REQUIREMENT:
Each entry needs to appear again, retyped exactly as it is below.

[[ SUPPLIED MATERIAL, beginning ]]

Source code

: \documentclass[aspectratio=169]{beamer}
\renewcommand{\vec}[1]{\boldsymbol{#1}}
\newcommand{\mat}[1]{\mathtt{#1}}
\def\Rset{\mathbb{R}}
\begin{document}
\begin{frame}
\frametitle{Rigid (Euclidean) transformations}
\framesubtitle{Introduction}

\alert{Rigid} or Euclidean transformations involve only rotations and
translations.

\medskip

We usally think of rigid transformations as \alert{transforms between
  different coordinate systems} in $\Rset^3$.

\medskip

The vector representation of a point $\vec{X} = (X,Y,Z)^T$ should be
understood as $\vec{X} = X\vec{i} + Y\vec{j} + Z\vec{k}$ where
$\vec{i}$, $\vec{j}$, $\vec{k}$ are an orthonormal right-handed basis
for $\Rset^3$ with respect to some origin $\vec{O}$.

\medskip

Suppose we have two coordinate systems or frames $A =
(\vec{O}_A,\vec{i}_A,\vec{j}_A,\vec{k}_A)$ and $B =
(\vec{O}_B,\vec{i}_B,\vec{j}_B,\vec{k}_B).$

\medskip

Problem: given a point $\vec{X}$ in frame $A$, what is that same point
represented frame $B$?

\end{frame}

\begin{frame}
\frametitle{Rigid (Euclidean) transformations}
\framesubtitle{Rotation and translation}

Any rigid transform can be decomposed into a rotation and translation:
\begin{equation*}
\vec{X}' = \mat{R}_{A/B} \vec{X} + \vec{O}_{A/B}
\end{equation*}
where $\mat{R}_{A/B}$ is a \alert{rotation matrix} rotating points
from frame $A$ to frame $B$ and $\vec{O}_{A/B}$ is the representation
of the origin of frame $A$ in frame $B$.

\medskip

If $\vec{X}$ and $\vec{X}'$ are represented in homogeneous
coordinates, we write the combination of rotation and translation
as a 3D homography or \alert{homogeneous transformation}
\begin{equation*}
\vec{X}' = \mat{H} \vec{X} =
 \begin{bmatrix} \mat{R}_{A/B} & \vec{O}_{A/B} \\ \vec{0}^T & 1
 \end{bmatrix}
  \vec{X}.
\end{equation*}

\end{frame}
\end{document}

[[ SUPPLIED MATERIAL, end ]]

ANSWER SECTION:
Source code

: \documentclass[aspectratio=169]{beamer}
\renewcommand{\vec}[1]{\boldsymbol{#1}}
\newcommand{\mat}[1]{\mathtt{#1}}
\def\Rset{\mathbb{R}}
\begin{document}
\begin{frame}
\frametitle{Rigid (Euclidean) transformations}
\framesubtitle{Introduction}

\alert{Rigid} or Euclidean transformations involve only rotations and
translations.

\medskip

We usally think of rigid transformations as \alert{transforms between
  different coordinate systems} in $\Rset^3$.

\medskip

The vector representation of a point $\vec{X} = (X,Y,Z)^T$ should be
understood as $\vec{X} = X\vec{i} + Y\vec{j} + Z\vec{k}$ where
$\vec{i}$, $\vec{j}$, $\vec{k}$ are an orthonormal right-handed basis
for $\Rset^3$ with respect to some origin $\vec{O}$.

\medskip

Suppose we have two coordinate systems or frames $A =
(\vec{O}_A,\vec{i}_A,\vec{j}_A,\vec{k}_A)$ and $B =
(\vec{O}_B,\vec{i}_B,\vec{j}_B,\vec{k}_B).$

\medskip

Problem: given a point $\vec{X}$ in frame $A$, what is that same point
represented frame $B$?

\end{frame}

\begin{frame}
\frametitle{Rigid (Euclidean) transformations}
\framesubtitle{Rotation and translation}

Any rigid transform can be decomposed into a rotation and translation:
\begin{equation*}
\vec{X}' = \mat{R}_{A/B} \vec{X} + \vec{O}_{A/B}
\end{equation*}
where $\mat{R}_{A/B}$ is a \alert{rotation matrix} rotating points
from frame $A$ to frame $B$ and $\vec{O}_{A/B}$ is the representation
of the origin of frame $A$ in frame $B$.

\medskip

If $\vec{X}$ and $\vec{X}'$ are represented in homogeneous
coordinates, we write the combination of rotation and translation
as a 3D homography or \alert{homogeneous transformation}
\begin{equation*}
\vec{X}' = \mat{H} \vec{X} =
 \begin{bmatrix} \mat{R}_{A/B} & \vec{O}_{A/B} \\ \vec{0}^T & 1
 \end{bmatrix}
  \vec{X}.
\end{equation*}

\end{frame}
\end{document}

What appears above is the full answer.